Can A Computer Grade Essays As Well As A Human? Maybe Even Better, Study Says

By Steve Mullis

Published April 24, 2012 at 3:30 PM MDT

Computers have been grading multiple-choice tests in schools for years. To the relief of English teachers everywhere, essays have been tougher to gauge. But look out, teachers: A new studyfinds that software designed to automatically read and grade essays can do as good a job as humans — maybe even better.

The study, conducted at the University of Akron, ran more than 16,000 essays from both middle school and high school tests through automated systems developed by nine companies. The essays, from six different states, had originally been graded by humans.

In a piece in The New York Times, education columnist Michael Winerip described the outcome:

Computer scoring produced "virtually identical levels of accuracy, with the software in some cases proving to be more reliable," according to a University of Akron news release.

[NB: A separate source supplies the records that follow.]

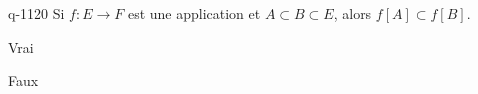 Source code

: \begin{truefalse}{q-1120}
Si $f : E \to F$ est une application et $A \subset B \subset E$, alors $f[A] \subset f[B]$.
\item* Vrai
\item Faux
\end{truefalse}

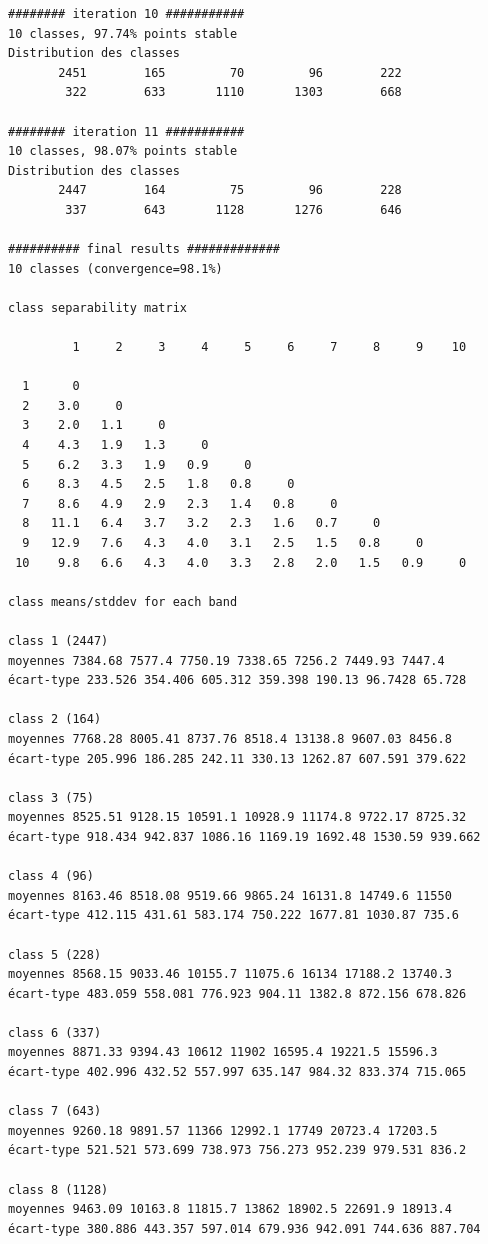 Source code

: \documentclass[earth,article,submit,pdftex,moreauthors]{Definitions/mdpi}
\begin{document}
{\begin{scriptsize}
\begin{verbatim}
######## iteration 10 ###########
10 classes, 97.74% points stable
Distribution des classes
       2451        165         70         96        222
        322        633       1110       1303        668

######## iteration 11 ###########
10 classes, 98.07% points stable
Distribution des classes
       2447        164         75         96        228
        337        643       1128       1276        646

########## final results #############
10 classes (convergence=98.1%)

class separability matrix

         1     2     3     4     5     6     7     8     9    10

  1      0
  2    3.0     0
  3    2.0   1.1     0
  4    4.3   1.9   1.3     0
  5    6.2   3.3   1.9   0.9     0
  6    8.3   4.5   2.5   1.8   0.8     0
  7    8.6   4.9   2.9   2.3   1.4   0.8     0
  8   11.1   6.4   3.7   3.2   2.3   1.6   0.7     0
  9   12.9   7.6   4.3   4.0   3.1   2.5   1.5   0.8     0
 10    9.8   6.6   4.3   4.0   3.3   2.8   2.0   1.5   0.9     0

class means/stddev for each band

class 1 (2447)
moyennes 7384.68 7577.4 7750.19 7338.65 7256.2 7449.93 7447.4
écart-type 233.526 354.406 605.312 359.398 190.13 96.7428 65.728

class 2 (164)
moyennes 7768.28 8005.41 8737.76 8518.4 13138.8 9607.03 8456.8
écart-type 205.996 186.285 242.11 330.13 1262.87 607.591 379.622

class 3 (75)
moyennes 8525.51 9128.15 10591.1 10928.9 11174.8 9722.17 8725.32
écart-type 918.434 942.837 1086.16 1169.19 1692.48 1530.59 939.662

class 4 (96)
moyennes 8163.46 8518.08 9519.66 9865.24 16131.8 14749.6 11550
écart-type 412.115 431.61 583.174 750.222 1677.81 1030.87 735.6

class 5 (228)
moyennes 8568.15 9033.46 10155.7 11075.6 16134 17188.2 13740.3
écart-type 483.059 558.081 776.923 904.11 1382.8 872.156 678.826

class 6 (337)
moyennes 8871.33 9394.43 10612 11902 16595.4 19221.5 15596.3
écart-type 402.996 432.52 557.997 635.147 984.32 833.374 715.065

class 7 (643)
moyennes 9260.18 9891.57 11366 12992.1 17749 20723.4 17203.5
écart-type 521.521 573.699 738.973 756.273 952.239 979.531 836.2

class 8 (1128)
moyennes 9463.09 10163.8 11815.7 13862 18902.5 22691.9 18913.4
écart-type 380.886 443.357 597.014 679.936 942.091 744.636 887.704


\end{verbatim}
\end{scriptsize}}
\end{document}
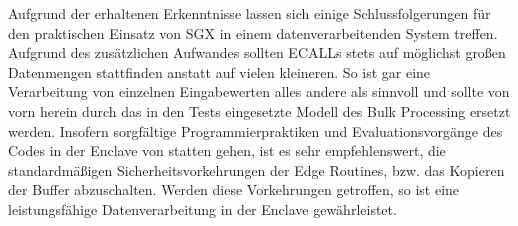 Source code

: Aufgrund der erhaltenen Erkenntnisse lassen sich einige Schlussfolgerungen für den praktischen Einsatz von SGX in einem datenverarbeitenden System treffen. Aufgrund des zusätzlichen Aufwandes sollten ECALLs stets auf möglichst großen Datenmengen stattfinden anstatt auf vielen kleineren. So ist gar eine Verarbeitung von einzelnen Eingabewerten alles andere als sinnvoll und sollte von vorn herein durch das in den Tests eingesetzte Modell des Bulk Processing ersetzt werden. Insofern sorgfältige Programmierpraktiken und Evaluationsvorgänge des Codes in der Enclave von statten gehen, ist es sehr empfehlenswert, die standardmäßigen Sicherheitsvorkehrungen der Edge Routines, bzw. das Kopieren der Buffer abzuschalten. Werden diese Vorkehrungen getroffen, so ist eine leistungsfähige Datenverarbeitung in der Enclave gewährleistet. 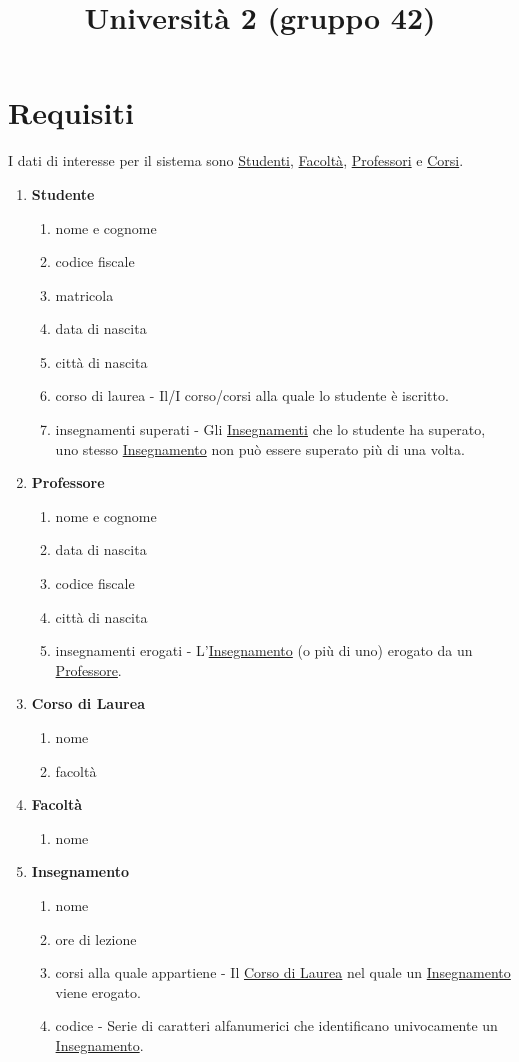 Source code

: \documentclass[12pt, letterpaper]{article}
\title{Università 2 (gruppo 42)}
\date{}
\begin{document}
\maketitle


\section{Requisiti}
I dati di interesse per il sistema sono \underline{Studenti}, \underline{Facoltà}, \underline{Professori} e \underline{Corsi}.
\begin{enumerate}
    \item \textbf{Studente}\begin{enumerate}
        \item nome e cognome
        \item codice fiscale 
        \item matricola 
        \item data di nascita 
        \item città di nascita 
        \item corso di laurea - Il/I corso/corsi alla quale lo studente è iscritto.
        \item insegnamenti superati - Gli \underline{Insegnamenti} che lo studente ha superato, uno stesso \underline{Insegnamento} non può essere 
        superato più di una volta.
    \end{enumerate}
    \item \textbf{Professore}\begin{enumerate}
        \item nome e cognome
        \item data di nascita 
        \item codice fiscale 
        \item città di nascita 
        \item insegnamenti erogati - L'\underline{Insegnamento} (o più di uno) erogato da un \underline{Professore}.
    \end{enumerate}
    \item \textbf{Corso di Laurea}\begin{enumerate}
        \item nome 
        \item facoltà
    \end{enumerate}
    \item \textbf{Facoltà}\begin{enumerate}
        \item nome
    \end{enumerate}
    \item \textbf{Insegnamento}\begin{enumerate}
        \item nome 
        \item ore di lezione 
        \item corsi alla quale appartiene - Il \underline{Corso di Laurea} nel quale un \underline{Insegnamento} viene erogato.
        \item codice -  Serie di caratteri alfanumerici che identificano univocamente un \underline{Insegnamento}.
    \end{enumerate}
\end{enumerate}
\newpage
\end{document}
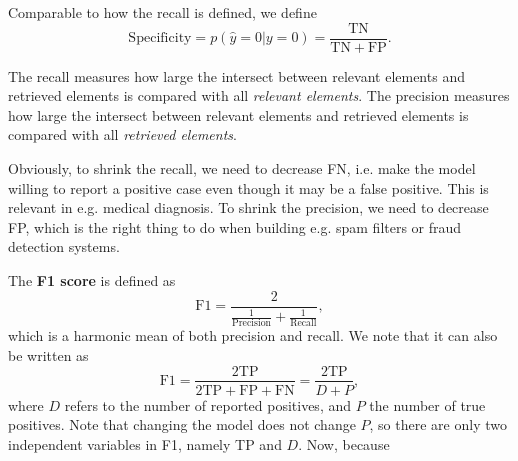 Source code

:\documentclass[hyperref, a4paper, 12pt]{report}
\newcommand*{\concept}[1]{{\textbf{#1}}}
\begin{document}
Comparable to how the recall is defined, we define
\begin{equation}
    \mathrm{Specificity} = p(\hat{y} = 0 | y = 0) = \frac{\mathrm{TN}}{\mathrm{TN} + \mathrm{FP}}.
\end{equation}

The recall measures how large the intersect between relevant elements and retrieved elements is compared with all \emph{relevant elements}.
The precision measures how large the intersect between relevant elements and retrieved elements is compared with all \emph{retrieved elements}.

Obviously, to shrink the recall, we need to decrease FN,
i.e. make the model willing to report a positive case even though it may be a false positive.
This is relevant in e.g. medical diagnosis.
To shrink the precision, we need to decrease FP,
which is the right thing to do when building e.g. spam filters or fraud detection systems.

The \concept{F1 score} is defined as 
\begin{equation}
    \mathrm{F1} = \frac{2}{\frac{1}{\mathrm{Precision}} + \frac{1}{\mathrm{Recall}}},
\end{equation}
which is a harmonic mean of both precision and recall.
We note that it can also be written as 
\begin{equation}
    \mathrm{F1} = \frac{2\mathrm{TP}}{2\mathrm{TP} + \mathrm{FP} + \mathrm{FN}}
    = \frac{2\mathrm{TP}}{
        D + P
    },
\end{equation}
where $D$ refers to the number of reported positives, and $P$ the number of true positives.
Note that changing the model does not change $P$,
so there are only two independent variables in F1, namely TP and $D$.
Now, because 

\printbibliography[title=References]
\end{document}
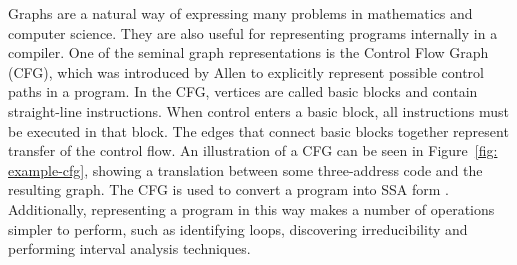 Graphs are a natural way of expressing many problems in mathematics and computer science. They are also useful for representing programs internally in a compiler. One of the seminal graph representations is the Control Flow Graph (CFG), which was introduced by Allen \cite{808479} to explicitly represent possible control paths in a program. In the CFG, vertices are called basic blocks and contain straight-line instructions. When control enters a basic block, all instructions must be executed in that block. The edges that connect basic blocks together represent transfer of the control flow. An illustration of a CFG can be seen in Figure~\ref{fig: example-cfg}, showing a translation between some three-address code and the resulting graph. The CFG is used to convert a program into SSA form \cite{115320}. Additionally, representing a program in this way makes a number of operations simpler to perform, such as identifying loops, discovering irreducibility and performing interval analysis techniques.

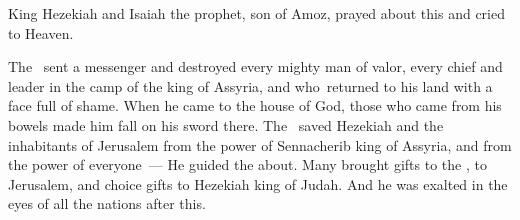 \begin{inparaenum}
   King Hezekiah and Isaiah the prophet, son of Amoz, prayed about this and cried to Heaven.%

   The \lord\ sent a messenger and destroyed every mighty man of valor, every chief and leader in the camp of the king of Assyria, and who\understood{}\ returned to his land with a face full of shame. When he came to the house of God, those who came from his bowels made him fall on his sword there.%
   The \lord\ saved Hezekiah and the inhabitants of Jerusalem from the power of Sennacherib king of Assyria, and from the power of everyone~--- He guided the about.%
   Many brought gifts to the \lord, to Jerusalem, and choice gifts to Hezekiah king of Judah. And he was exalted in the eyes of all the nations after this.%


\end{inparaenum}
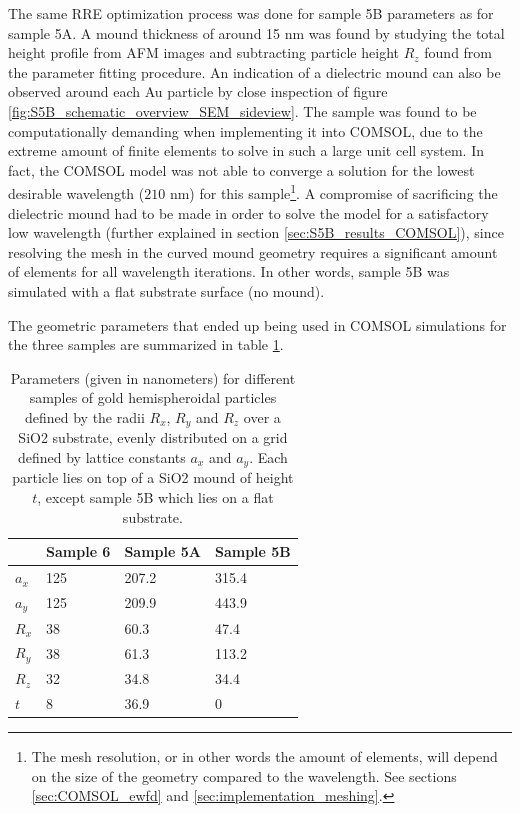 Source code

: The same RRE optimization process was done for sample 5B parameters as for sample 5A. A mound thickness of around 15 nm was found by studying the total height profile from AFM images and subtracting particle height $R_z$ found from the parameter fitting procedure. An indication of a dielectric mound can also be observed around each Au particle by close inspection of figure \ref{fig:S5B_schematic_overview_SEM_sideview}. The sample was found to be computationally demanding when implementing it into COMSOL, due to the extreme amount of finite elements to solve in such a large unit cell system. In fact, the COMSOL model was not able to converge a solution for the lowest desirable wavelength ($210$ nm) for this sample\footnote{The mesh resolution, or in other words the amount of elements, will depend on the size of the geometry compared to the wavelength. See sections \ref{sec:COMSOL_ewfd} and \ref{sec:implementation_meshing}.}. A compromise of sacrificing the dielectric mound had to be made in order to solve the model for a satisfactory low wavelength (further explained in section \ref{sec:S5B_results_COMSOL}), since resolving the mesh in the curved mound geometry requires a significant amount of elements for all wavelength iterations. In other words, sample 5B was simulated with a flat substrate surface (no mound). 

The geometric parameters that ended up being used in COMSOL simulations for the three samples are summarized in table \ref{tab:GoldLatticeParameters}. 





\begin{table}[h!]
\centering
\caption{Parameters (given in nanometers) for different samples of gold hemispheroidal particles defined by the radii $R_x$, $R_y$ and $R_z$ over a SiO2 substrate, evenly distributed on a grid defined by lattice constants $a_x$ and $a_y$. Each particle lies on top of a SiO2 mound of height $t$, except sample 5B which lies on a flat substrate.}
\label{tab:GoldLatticeParameters}
\begin{tabular}{l l l l}
            &   Sample 6    &   Sample 5A   &   Sample 5B   \\
    \hline 
    $a_x$   &   125       &   207.2         &   315.4            \\
    $a_y$   &   125       &   209.9         &   443.9            \\
    $R_x$   &   38        &   60.3          &   47.4            \\
    $R_y$   &   38        &   61.3          &   113.2            \\
    $R_z$   &   32        &   34.8          &   34.4            \\
    $t$     &   8         &   36.9          &   0            \\
    \hline
\end{tabular}
\end{table}




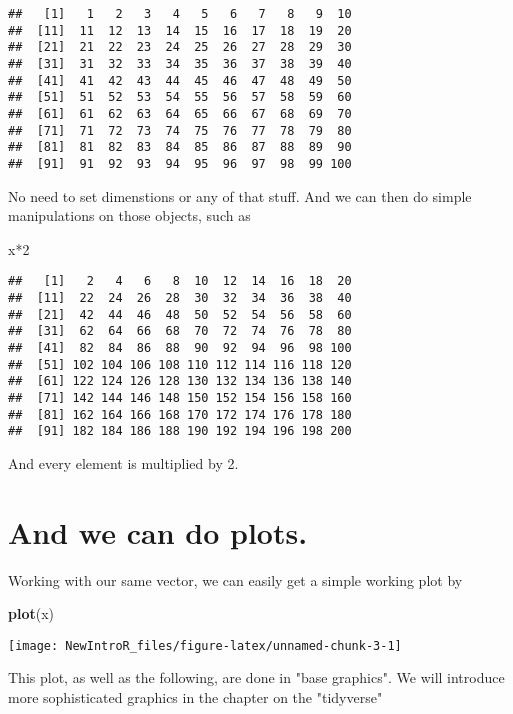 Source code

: \documentclass[]{tufte-book}
\newenvironment{Shaded}{}{}
\newcommand{\KeywordTok}[1]{\textcolor[rgb]{0.00,0.44,0.13}{\textbf{#1}}}
\newcommand{\DecValTok}[1]{\textcolor[rgb]{0.25,0.63,0.44}{#1}}
\newcommand{\OperatorTok}[1]{\textcolor[rgb]{0.40,0.40,0.40}{#1}}
\newcommand{\NormalTok}[1]{#1}
\begin{document}
\begin{verbatim}
##   [1]   1   2   3   4   5   6   7   8   9  10
##  [11]  11  12  13  14  15  16  17  18  19  20
##  [21]  21  22  23  24  25  26  27  28  29  30
##  [31]  31  32  33  34  35  36  37  38  39  40
##  [41]  41  42  43  44  45  46  47  48  49  50
##  [51]  51  52  53  54  55  56  57  58  59  60
##  [61]  61  62  63  64  65  66  67  68  69  70
##  [71]  71  72  73  74  75  76  77  78  79  80
##  [81]  81  82  83  84  85  86  87  88  89  90
##  [91]  91  92  93  94  95  96  97  98  99 100
\end{verbatim}

No need to set dimenstions or any of that stuff. And we can then do
simple manipulations on those objects, such as

\begin{Shaded}
\begin{Highlighting}[]
\NormalTok{x}\OperatorTok{*}\DecValTok{2}
\end{Highlighting}
\end{Shaded}

\begin{verbatim}
##   [1]   2   4   6   8  10  12  14  16  18  20
##  [11]  22  24  26  28  30  32  34  36  38  40
##  [21]  42  44  46  48  50  52  54  56  58  60
##  [31]  62  64  66  68  70  72  74  76  78  80
##  [41]  82  84  86  88  90  92  94  96  98 100
##  [51] 102 104 106 108 110 112 114 116 118 120
##  [61] 122 124 126 128 130 132 134 136 138 140
##  [71] 142 144 146 148 150 152 154 156 158 160
##  [81] 162 164 166 168 170 172 174 176 178 180
##  [91] 182 184 186 188 190 192 194 196 198 200
\end{verbatim}

And every element is multiplied by 2.

\section{And we can do plots.}\label{and-we-can-do-plots.}

Working with our same vector, we can easily get a simple working plot by

\begin{Shaded}
\begin{Highlighting}[]
\KeywordTok{plot}\NormalTok{(x)}
\end{Highlighting}
\end{Shaded}

\begin{marginfigure}
\texttt{[image: NewIntroR\_files/figure-latex/unnamed-chunk-3-1]} \caption[This plot, as well as the following, are done in "base graphics"]{This plot, as well as the following, are done in "base graphics".  We will introduce more sophisticated graphics in the chapter on the "tidyverse"}\label{fig:unnamed-chunk-3}
\end{marginfigure}
\end{document}

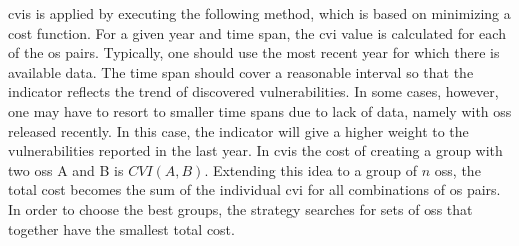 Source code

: \gls{cvis} is applied by executing the following method, which is based on minimizing a cost function. 
For a given year and time span, the \gls{cvi} value is calculated for each of the \gls{os} pairs. 
Typically, one should use the most recent year for which there is available data. 
The time span should cover a reasonable interval so that the indicator reflects the trend of discovered vulnerabilities. 
In some cases, however, one may have to resort to smaller time spans due to lack of data, namely with \glspl{os} released recently. 
In this case, the indicator will give a higher weight to the vulnerabilities reported in the last year. 
In \gls{cvis} the cost of creating a group with two \glspl{os} A and B is $\mathit{CVI}(A,B)$. 
Extending this idea to a group of $n$ \glspl{os}, the total cost becomes the sum of the individual \gls{cvi} for all combinations of \gls{os} pairs.
In order to choose the best groups, the strategy searches for sets of \glspl{os} that together have the smallest total cost.


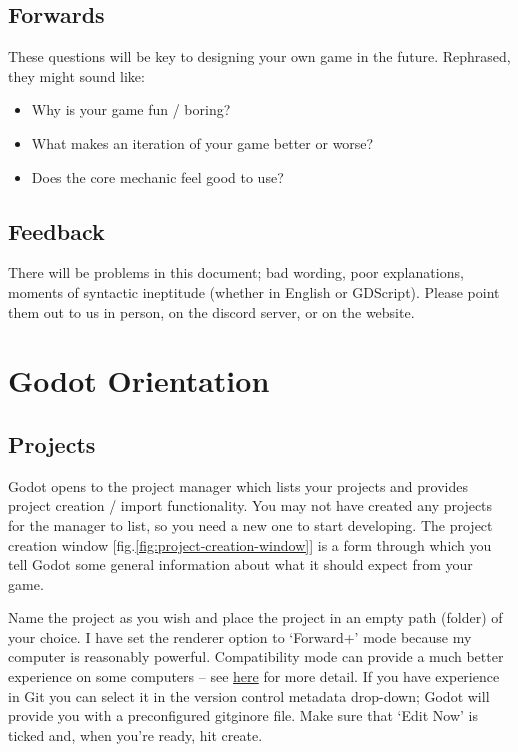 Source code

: \documentclass[14pt]{extarticle}
\newcommand{\prettyref}[2]{[{#1}.\ref{#2}]}
\begin{document}
\subsection*{Forwards}
These questions will be key to designing your own game in the future. Rephrased, they might sound like:
\begin{itemize}
  \item[--] Why is your game fun / boring?
  \item[--] What makes an iteration of your game better or worse?
  \item[--] Does the core mechanic feel good to use?
\end{itemize}

\subsection*{Feedback}
There will be problems in this document; bad wording, poor explanations, moments of syntactic ineptitude (whether in English or GDScript). Please point them out to us in person, on the discord server, or on the website.

\clearpage
\section{Godot Orientation}
\subsection*{Projects}
Godot opens to the project manager which lists your projects and provides project creation / import functionality. You may not have created any projects for the manager to list, so you need a new one to start developing. The project creation window \prettyref{fig}{fig:project-creation-window} is a form through which you tell Godot some general information about what it should expect from your game.


Name the project as you wish and place the project in an empty path (folder) of your choice. I have set the renderer option to `Forward+' mode because my computer is reasonably powerful. Compatibility mode can provide a much better experience on some computers -- see \href{https://docs.godotengine.org/en/stable/tutorials/rendering/renderers.html}{here} for more detail. If you have experience in Git you can select it in the version control metadata drop-down; Godot will provide you with a preconfigured gitginore file. Make sure that `Edit Now' is ticked and, when you're ready, hit create.
\end{document}

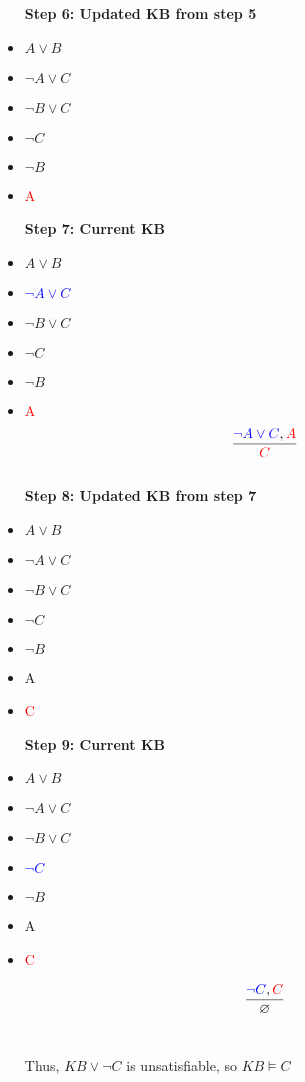 \documentclass{article}
\begin{document}
\begin{itemize}
    \textbf{Step 6: Updated KB from step 5}\\
    \item $A \lor B$
    \item $\neg A \lor C$
    \item $\neg B \lor C$
    \item $\neg C$
    \item $\neg B$
    \item \textcolor{red}{A}\\
    
    \par \textbf{Step 7: Current KB}\\
    \item $A \lor B$
    \item \textcolor{blue}{$\neg A \lor C$}
    \item $\neg B \lor C$
    \item $\neg C$
    \item $\neg B$
    \item \textcolor{red}{A}
    \[\frac{\textcolor{blue}{\neg A \lor C}, \textcolor{red}{A}}{\textcolor{red}{C}}\]\\
    
    \textbf{Step 8: Updated KB from step 7}\\
    \item $A \lor B$
    \item $\neg A \lor C$
    \item $\neg B \lor C$
    \item $\neg C$
    \item $\neg B$
    \item A
    \item \textcolor{red}{C}
    \pagebreak
    
    \textbf{Step 9: Current KB}
    \item $A \lor B$
    \item $\neg A \lor C$
    \item $\neg B \lor C$
    \item \textcolor{blue}{$\neg C$}
    \item $\neg B$
    \item A
    \item \textcolor{red}{C}
    
    \[\frac{\textcolor{blue}{\neg C}, \textcolor{red}{C}}\varnothing\]\\
    \begin{center}
        Thus, $KB \lor \neg C$ is unsatisfiable, so $KB \vDash C$
    \end{center}
    
    
\end{itemize}
\end{document}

"In terms of consistency, the automated readers might have done a little better even," Winerip tells All Things Considered host Melissa Block.

The automated systems look for a number of things in order to grade, or rate, an essay, Winerip says. Among them are sentence structure, syntax, word usage and subject-verb agreements.

"[It's] a lot of the same things a human editor or reader would look for," he says.

What the automated readers aren't good at, he says, is comprehension and whether a sentence is factually true or not. They also have a hard time with other forms of writing, like poetry. One example is the software e-rater, by Educational Testing Service.

Les Perelman, a director of writing at the Massachusetts Institute of Technology, was allowed to test e-rater. He told Winerip that the system has biases that can be easily gamed.

E-Rater prefers long essays. A 716-word essay [Perelman] wrote that was padded with more than a dozen nonsensical sentences received a top score of 6; a well-argued, well-written essay of 567 words was scored a 5.

"You could say the War of 1812 started in 1925," Winerip says. "There are all kinds of things you could say that have little or nothing to do in reality that could receive a high score."

Efficiency is where the automated readers excel, Winerip says. The e-rater engine can grade 16,000 essays in about 20 seconds, according to ETS. An average teacher might spend an entire weekend grading 150 essays, he says, and that efficiency is what drives more education companies to create automated systems.

"Virtually every education company has a model, and there's lots of money to be made on this stuff," he says.

A greater focus on standardized testing and homogenized education only serves to increase the development of automated readers to keep up with demand, Winerip says.

Winerip says that what worries him is that if automated readers become the standard way of grading essays, then teachers will begin teaching to them, removing a lot of the "juice" of the English language.

"If you're not allowed to use a sentence fragment ... [or] a short paragraph ... then you're going to get a very homogenized form of writing," he says. "The joy of writing is surprise."